[Stored data]
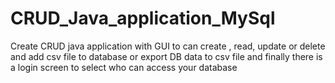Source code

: # CRUD_Java_application_MySql
Create CRUD java application with GUI to can create , read, update or delete and add csv file to database or export DB data to csv file and finally there is a login screen to select who can access your database
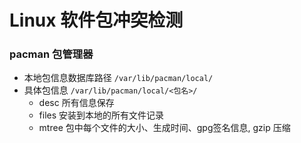# Linux 软件包冲突检测

### pacman 包管理器

- 本地包信息数据库路径 `/var/lib/pacman/local/`
- 具体包信息 `/var/lib/pacman/local/<包名>/`
    - desc 所有信息保存
    - files 安装到本地的所有文件记录
    - mtree 包中每个文件的大小、生成时间、gpg签名信息, gzip 压缩
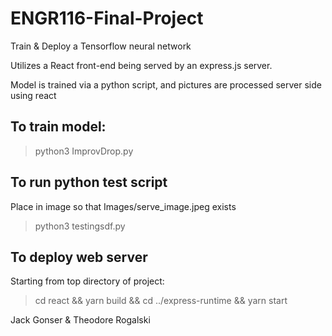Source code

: ﻿# ENGR116-Final-Project

Train & Deploy a Tensorflow neural network

Utilizes a React front-end being served by an express.js server.

Model is trained via a python script, and pictures are processed server side using react

## To train model:
> python3 ImprovDrop.py

## To run python test script
Place in image so that Images/serve_image.jpeg exists
> python3 testingsdf.py

## To deploy web server
Starting from top directory of project:
> cd react && yarn build && cd ../express-runtime && yarn start

Jack Gonser & Theodore Rogalski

■ **ABOUT THIS EXERCISE**
Print each record exactly as it stands, omitting the pictures.

■ **ANSWER SPACE**
Source code

: # CRUD_Java_application_MySql
Create CRUD java application with GUI to can create , read, update or delete and add csv file to database or export DB data to csv file and finally there is a login screen to select who can access your database
# Linux 软件包冲突检测

### pacman 包管理器

- 本地包信息数据库路径 `/var/lib/pacman/local/`
- 具体包信息 `/var/lib/pacman/local/<包名>/`
    - desc 所有信息保存
    - files 安装到本地的所有文件记录
    - mtree 包中每个文件的大小、生成时间、gpg签名信息, gzip 压缩
Source code

: ﻿# ENGR116-Final-Project

Train & Deploy a Tensorflow neural network

Utilizes a React front-end being served by an express.js server.

Model is trained via a python script, and pictures are processed server side using react

## To train model:
> python3 ImprovDrop.py

## To run python test script
Place in image so that Images/serve_image.jpeg exists
> python3 testingsdf.py

## To deploy web server
Starting from top directory of project:
> cd react && yarn build && cd ../express-runtime && yarn start

Jack Gonser & Theodore Rogalski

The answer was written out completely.